Hell No, Don't Cut the GAO

As someone who works within a 3-wood from New York's financial markets, I found myself wandering over during a lunch hour to see for myself the five weeks and counting spectacle of the Occupy Wall Street protestors.

While most seemed earnest - if somewhat economically naïve - in their cause, I thought if they really wanted a common rallying cry, they need to look no further than what's happening with the Government Accountability Office.

The federal watchdog agency, which compiles some 1,000 reports and audits annually and is largely credited with identifying government waste - and by proxy taxpayer savings - would under a current proposal from deficit hawks, have its annual budget slashed from $546.2 million to $504.5 million, a 7.6-percent cut.

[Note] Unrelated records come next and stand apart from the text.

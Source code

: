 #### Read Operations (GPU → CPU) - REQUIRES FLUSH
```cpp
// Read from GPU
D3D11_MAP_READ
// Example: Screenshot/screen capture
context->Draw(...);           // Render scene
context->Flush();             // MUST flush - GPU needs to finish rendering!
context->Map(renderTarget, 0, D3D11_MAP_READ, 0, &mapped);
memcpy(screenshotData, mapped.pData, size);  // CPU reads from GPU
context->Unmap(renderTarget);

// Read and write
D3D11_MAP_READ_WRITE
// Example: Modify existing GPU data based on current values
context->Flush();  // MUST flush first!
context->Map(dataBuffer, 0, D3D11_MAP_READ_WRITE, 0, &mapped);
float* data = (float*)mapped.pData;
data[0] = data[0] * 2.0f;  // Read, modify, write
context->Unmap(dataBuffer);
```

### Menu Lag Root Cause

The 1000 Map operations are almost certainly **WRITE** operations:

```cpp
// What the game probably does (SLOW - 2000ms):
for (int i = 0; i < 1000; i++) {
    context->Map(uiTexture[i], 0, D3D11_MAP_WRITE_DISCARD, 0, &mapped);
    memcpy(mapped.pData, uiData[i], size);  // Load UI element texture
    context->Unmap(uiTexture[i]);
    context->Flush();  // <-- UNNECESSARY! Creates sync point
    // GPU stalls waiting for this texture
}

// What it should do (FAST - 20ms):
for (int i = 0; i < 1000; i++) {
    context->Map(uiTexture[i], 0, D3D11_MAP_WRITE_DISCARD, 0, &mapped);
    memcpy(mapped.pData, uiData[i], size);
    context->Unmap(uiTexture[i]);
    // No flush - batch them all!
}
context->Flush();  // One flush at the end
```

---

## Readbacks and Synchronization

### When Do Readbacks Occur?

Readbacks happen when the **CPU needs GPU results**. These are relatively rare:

Despite the GAO's accomplishments in identifying billions of dollars in potential savings over the years, both House and Senate appropriations members who are charged with drafting the budget for the legislative branch, have included the investigative arm of Congress among the many agencies that will be forced to scale back as part of the sweeping 5.2 percent drop in overall congressional spending.

"The buck shrinks here," Sen. Ben Nelson, D-Neb., chairman of the Senate appropriations subcommittee on the legislative branch, declared recently. He defended the proposed cuts saying they would force a number of agencies to "live with less."

Opponents of the GAO cuts point out that the budget decrease would prompt layoffs and potential closure of some of its regional offices as well as a new proposal that would mandate increased disclosure on the costs and manpower required to publish its reports.

Meanwhile, Senators Joseph I. Lieberman, I-Conn.,  and Susan Collins, R-Maine, petitioned that Nelson drop plans for the more detailed spending reports, claiming that the action could result in "a politicization of the GAO report process as members and committees are criticized for spending money on a GAO analysis."

Thus far, the GAO has been mum on the budget battle, but has been offering buyouts and early retirement packages to its veteran staffers.

I have a problem with whipsawing a budget for an agency that, for example, over the past year, identified billions spent on 81 different areas where the government has duplicative programs doing essentially the same thing. And no, that's not a misprint - 81!. Another one detailed the risk for fraud and abuse within 30 federal programs.

If the now-disheveled and largely disorganized redistributionists camping on Wall Street want a common cause, there's certainly one for the taking.